Ist er in Stimmung, kann er im Grunde jeden Gegner schlagen und ist er es nicht, dann geht er selbst gegen krasse Außenseiter unter. Niemand ist unberechenbarer als der charismatische Russe und diesem Ruf ist die ehemalige Nummer eins der Welt in Wimbledon auch gleich in der zweiten Runde gerecht geworden, als er Titelmitfavorit Novak Djokovic aus dem Turnier warf. Es sollte nicht sein letzter Triumph bleiben.
"Hatte Rückflug schon gebucht"
Fast schon legendär sind dabei stets seine Pressekonferenzen, in denen er mit trockenem Humor glänzt. Dem Lausbubencharme des kräftigen Hünen kann sich dabei niemand entziehen: "Was soll ich sagen? Ich hatte meinen Rückflug schon gebucht. Hoffentlich kann ich den noch stornieren. Aber danke an die Leute, die den Rasen hier so langsam gemacht haben. Jetzt werde ich vielleicht doch noch ein Rasenspezialist", sagte Safin nach seinem Sieg gegen den Weltranglistendritten.

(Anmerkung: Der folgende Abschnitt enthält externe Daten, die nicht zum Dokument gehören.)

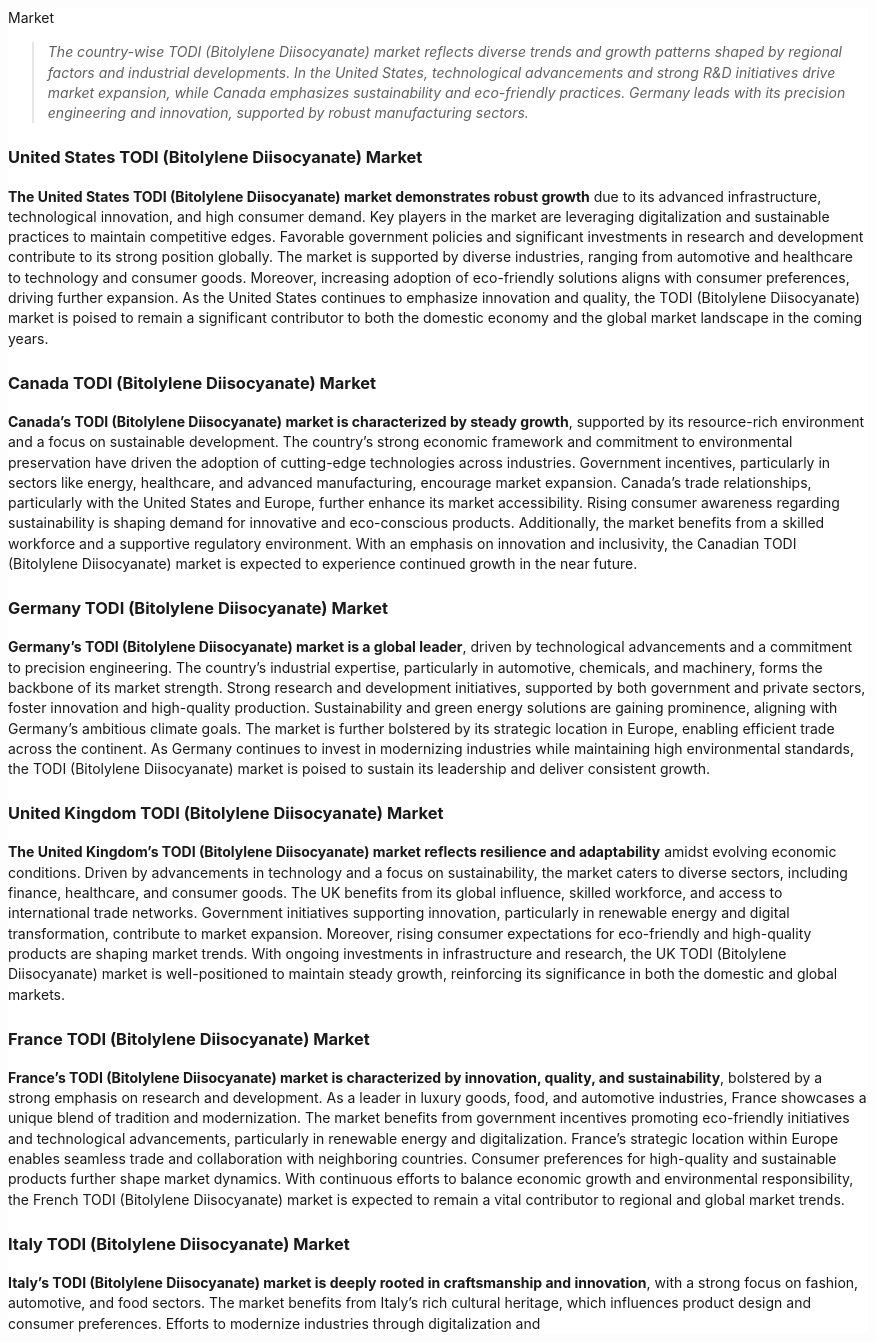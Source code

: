 Market<br /></span></h1><blockquote><p><em><span class="">The country-wise TODI (Bitolylene Diisocyanate) market reflects diverse trends and growth patterns shaped by regional factors and industrial developments. In the United States, technological advancements and strong R&amp;D initiatives drive market expansion, while Canada emphasizes sustainability and eco-friendly practices. Germany leads with its precision engineering and innovation, supported by robust manufacturing sectors.</span></em></p></blockquote><h3><strong>United States TODI (Bitolylene Diisocyanate) Market</strong></h3><p><strong>The United States TODI (Bitolylene Diisocyanate) market demonstrates robust growth</strong> due to its advanced infrastructure, technological innovation, and high consumer demand. Key players in the market are leveraging digitalization and sustainable practices to maintain competitive edges. Favorable government policies and significant investments in research and development contribute to its strong position globally. The market is supported by diverse industries, ranging from automotive and healthcare to technology and consumer goods. Moreover, increasing adoption of eco-friendly solutions aligns with consumer preferences, driving further expansion. As the United States continues to emphasize innovation and quality, the TODI (Bitolylene Diisocyanate) market is poised to remain a significant contributor to both the domestic economy and the global market landscape in the coming years.</p><h3><strong>Canada TODI (Bitolylene Diisocyanate) Market</strong></h3><p><strong>Canada&rsquo;s TODI (Bitolylene Diisocyanate) market is characterized by steady growth</strong>, supported by its resource-rich environment and a focus on sustainable development. The country&rsquo;s strong economic framework and commitment to environmental preservation have driven the adoption of cutting-edge technologies across industries. Government incentives, particularly in sectors like energy, healthcare, and advanced manufacturing, encourage market expansion. Canada&rsquo;s trade relationships, particularly with the United States and Europe, further enhance its market accessibility. Rising consumer awareness regarding sustainability is shaping demand for innovative and eco-conscious products. Additionally, the market benefits from a skilled workforce and a supportive regulatory environment. With an emphasis on innovation and inclusivity, the Canadian TODI (Bitolylene Diisocyanate) market is expected to experience continued growth in the near future.</p><h3><strong>Germany TODI (Bitolylene Diisocyanate) Market</strong></h3><p><strong>Germany&rsquo;s TODI (Bitolylene Diisocyanate) market is a global leader</strong>, driven by technological advancements and a commitment to precision engineering. The country&rsquo;s industrial expertise, particularly in automotive, chemicals, and machinery, forms the backbone of its market strength. Strong research and development initiatives, supported by both government and private sectors, foster innovation and high-quality production. Sustainability and green energy solutions are gaining prominence, aligning with Germany&rsquo;s ambitious climate goals. The market is further bolstered by its strategic location in Europe, enabling efficient trade across the continent. As Germany continues to invest in modernizing industries while maintaining high environmental standards, the TODI (Bitolylene Diisocyanate) market is poised to sustain its leadership and deliver consistent growth.</p><h3><strong>United Kingdom TODI (Bitolylene Diisocyanate) Market</strong></h3><p><strong>The United Kingdom&rsquo;s TODI (Bitolylene Diisocyanate) market reflects resilience and adaptability</strong> amidst evolving economic conditions. Driven by advancements in technology and a focus on sustainability, the market caters to diverse sectors, including finance, healthcare, and consumer goods. The UK benefits from its global influence, skilled workforce, and access to international trade networks. Government initiatives supporting innovation, particularly in renewable energy and digital transformation, contribute to market expansion. Moreover, rising consumer expectations for eco-friendly and high-quality products are shaping market trends. With ongoing investments in infrastructure and research, the UK TODI (Bitolylene Diisocyanate) market is well-positioned to maintain steady growth, reinforcing its significance in both the domestic and global markets.</p><h3><strong>France TODI (Bitolylene Diisocyanate) Market</strong></h3><p><strong>France&rsquo;s TODI (Bitolylene Diisocyanate) market is characterized by innovation, quality, and sustainability</strong>, bolstered by a strong emphasis on research and development. As a leader in luxury goods, food, and automotive industries, France showcases a unique blend of tradition and modernization. The market benefits from government incentives promoting eco-friendly initiatives and technological advancements, particularly in renewable energy and digitalization. France&rsquo;s strategic location within Europe enables seamless trade and collaboration with neighboring countries. Consumer preferences for high-quality and sustainable products further shape market dynamics. With continuous efforts to balance economic growth and environmental responsibility, the French TODI (Bitolylene Diisocyanate) market is expected to remain a vital contributor to regional and global market trends.</p><h3><strong>Italy TODI (Bitolylene Diisocyanate) Market</strong></h3><p><strong>Italy&rsquo;s TODI (Bitolylene Diisocyanate) market is deeply rooted in craftsmanship and innovation</strong>, with a strong focus on fashion, automotive, and food sectors. The market benefits from Italy&rsquo;s rich cultural heritage, which influences product design and consumer preferences. Efforts to modernize industries through digitalization and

Es war erst sein zehnter in dieser Saison, ein weiterer sollte gegen den Italiener Andreas Seppi hinzukommen.
Und auch jenes Match entwickelte sich derart, dass die Zuschauer Safin am Ende wohl am liebsten auf den Schultern auf Court 1 herumgetragen hätten. Sie feierten ihn frenetisch für jeden Punktgewinn, als sei es bereits der Matchball gewesen. Sie lieben ihn für diese Mischung aus Genialität und Wahnsinn, dafür, dass sie mit ihm so mitleiden können, wie mit keinem anderen Spieler. Und auch in diesem Match mussten sie leiden, als Safin in typischer Manier die Fassung verlor, laute Flüche ausstieß, seinen Schläger malträtierte und theatralisch gestikulierte. Das plötzliche Hadern und Zaudern Safins gehört zu ihm, wie seine wuchtigen Grundschläge, doch mit der enormen Energie, die er dabei versprüht, zieht er die Zuschauer einfach in seinen Bann.

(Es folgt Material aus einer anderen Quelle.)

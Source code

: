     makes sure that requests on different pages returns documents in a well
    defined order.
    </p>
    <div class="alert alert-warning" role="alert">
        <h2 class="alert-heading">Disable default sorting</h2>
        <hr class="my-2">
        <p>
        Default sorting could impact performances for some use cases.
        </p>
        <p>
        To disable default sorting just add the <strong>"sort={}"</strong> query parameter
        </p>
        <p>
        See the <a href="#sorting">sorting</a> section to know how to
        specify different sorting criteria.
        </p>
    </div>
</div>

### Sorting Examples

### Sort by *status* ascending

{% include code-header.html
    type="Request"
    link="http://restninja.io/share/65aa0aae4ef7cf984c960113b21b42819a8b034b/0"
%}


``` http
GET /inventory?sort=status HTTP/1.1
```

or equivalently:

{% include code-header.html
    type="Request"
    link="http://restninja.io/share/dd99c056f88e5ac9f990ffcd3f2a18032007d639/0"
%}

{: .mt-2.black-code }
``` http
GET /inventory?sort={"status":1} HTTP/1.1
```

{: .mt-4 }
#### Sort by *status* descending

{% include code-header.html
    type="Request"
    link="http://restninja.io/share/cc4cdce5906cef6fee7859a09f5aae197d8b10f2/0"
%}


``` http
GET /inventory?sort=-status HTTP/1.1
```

Revanche von Wawrinka gefordert
Die Laola rollte durch die Arena und es war bereits fast stockdunkel, als Safin seinen zweiten Matchball gegen seinen starken Kontrahenten um 21:25 Ortszeit endlich verwandelt hatte. Seit dem Frühjahr 2007 in Las Vegas waren Safin bei keinem Turnier mehr drei Siege in Folge mehr gelungen, nun steht er erstmals seit 2001 wieder im Achtelfinale von Wimbledon. Dort wartet mit dem Schweizer Stanislas Wawrinka nach Djokovic der nächste Top-Ten-Spieler auf ihn: "Ich konnte ihn nie schlagen und dafür will ich unbedingt Revanche. Ich denke, es soll hier einfach passieren. Und warum sollte es das nicht?"
Die magische Antwort darauf heißt wohl "Konstanz", denn die gab es in der Karriere des 28-jährigen Russen bisher lediglich so, dass einer Saison in Topform unter Garantie eine mit beispiellos schwachen Leistungen folgte. Langwierige Verletzungen warfen den ehemaligen Australian- und US-Open-Sieger dabei immer wieder zurück, ebenso wie sein Hang, positive Erlebnisse exzessiv auszukosten. Manchmal über Monate hinweg.
Himalaja-Expedition und Erdbeerpreise
Im letzten Herbst verzichtete er noch auf das Davis-Cup-Halbfinale gegen Deutschland, um bei einer Himalaja-Expedition zu sich selbst zu finden. Nur eine von vielen extravaganten Aktivitäten Safins, die ihn ausmachen. Die Suche zeigte offenbar Wirkung, denn seit Beginn des Jahres arbeitete er wieder ernsthaft und kämpfte sich zumindest bis auf Platz 75 der Rangliste wieder hoch. Und obwohl es seiner impulsiven Natur widerspricht, nahm er in dieser Phase Niederlagen geduldig hin, vertraute darauf, dass der Erfolg irgendwann zurückkommen würde.
In Wimbledon könnte es nun wieder soweit sein, auch wenn Rasen nie sein bevorzugter Belag gewesen ist. "Ich habe lange nicht mehr so gut gespielt. Es ist schwer, sich täglich wieder zu motivieren, wenn man ständig verliert. Aber ich fühle, dass meine Zeit wieder gekommen ist", betonte Safin und konnte sich einen kleinen Seitenhieb gegen das Traditionsturnier doch nicht verkneifen: "Ich denke immer noch, dass die Erdbeeren hier zu teuer sind."